### Aim of the exercise
Copy the data below exactly. Any pictures in it should be omitted.
#####
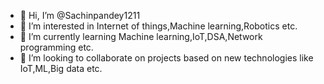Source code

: - 👋 Hi, I’m @Sachinpandey1211
- 👀 I’m interested in Internet of things,Machine learning,Robotics etc.
- 🌱 I’m currently learning Machine learning,IoT,DSA,Network programming etc.
- 💞️ I’m looking to collaborate on projects based on new technologies like IoT,ML,Big data etc.

<!---
Sachinpandey1211/Sachinpandey1211 is a ✨ special ✨ repository because its `README.md` (this file) appears on your GitHub profile.
You can click the Preview link to take a look at your changes.
--->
#####
### Answer to the problem
Source code

: - 👋 Hi, I’m @Sachinpandey1211
- 👀 I’m interested in Internet of things,Machine learning,Robotics etc.
- 🌱 I’m currently learning Machine learning,IoT,DSA,Network programming etc.
- 💞️ I’m looking to collaborate on projects based on new technologies like IoT,ML,Big data etc.

<!---
Sachinpandey1211/Sachinpandey1211 is a ✨ special ✨ repository because its `README.md` (this file) appears on your GitHub profile.
You can click the Preview link to take a look at your changes.
--->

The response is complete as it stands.